BEGIN

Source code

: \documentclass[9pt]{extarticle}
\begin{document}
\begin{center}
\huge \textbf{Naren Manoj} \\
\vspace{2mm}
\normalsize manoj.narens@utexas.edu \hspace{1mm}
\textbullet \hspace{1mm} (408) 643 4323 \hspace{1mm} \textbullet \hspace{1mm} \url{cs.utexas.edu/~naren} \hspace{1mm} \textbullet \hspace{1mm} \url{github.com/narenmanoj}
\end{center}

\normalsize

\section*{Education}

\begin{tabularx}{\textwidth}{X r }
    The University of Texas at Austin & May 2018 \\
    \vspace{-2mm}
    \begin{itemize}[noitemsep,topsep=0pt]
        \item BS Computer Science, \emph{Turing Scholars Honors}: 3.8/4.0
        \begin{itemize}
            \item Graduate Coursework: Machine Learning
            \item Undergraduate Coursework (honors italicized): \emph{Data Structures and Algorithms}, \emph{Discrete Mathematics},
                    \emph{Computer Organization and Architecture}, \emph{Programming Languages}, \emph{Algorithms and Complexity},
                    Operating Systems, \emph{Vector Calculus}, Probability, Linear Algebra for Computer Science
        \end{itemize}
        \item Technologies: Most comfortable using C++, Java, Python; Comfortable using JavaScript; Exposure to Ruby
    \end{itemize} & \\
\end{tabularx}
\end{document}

END

**ASSIGNED TASK:**
Every entry should be output exactly as written, please.

**SOLUTION FOR THIS PROBLEM:**
Source code

: \documentclass[9pt]{extarticle}
\begin{document}
\begin{center}
\huge \textbf{Naren Manoj} \\
\vspace{2mm}
\normalsize manoj.narens@utexas.edu \hspace{1mm}
\textbullet \hspace{1mm} (408) 643 4323 \hspace{1mm} \textbullet \hspace{1mm} \url{cs.utexas.edu/~naren} \hspace{1mm} \textbullet \hspace{1mm} \url{github.com/narenmanoj}
\end{center}

\normalsize

\section*{Education}

\begin{tabularx}{\textwidth}{X r }
    The University of Texas at Austin & May 2018 \\
    \vspace{-2mm}
    \begin{itemize}[noitemsep,topsep=0pt]
        \item BS Computer Science, \emph{Turing Scholars Honors}: 3.8/4.0
        \begin{itemize}
            \item Graduate Coursework: Machine Learning
            \item Undergraduate Coursework (honors italicized): \emph{Data Structures and Algorithms}, \emph{Discrete Mathematics},
                    \emph{Computer Organization and Architecture}, \emph{Programming Languages}, \emph{Algorithms and Complexity},
                    Operating Systems, \emph{Vector Calculus}, Probability, Linear Algebra for Computer Science
        \end{itemize}
        \item Technologies: Most comfortable using C++, Java, Python; Comfortable using JavaScript; Exposure to Ruby
    \end{itemize} & \\
\end{tabularx}
\end{document}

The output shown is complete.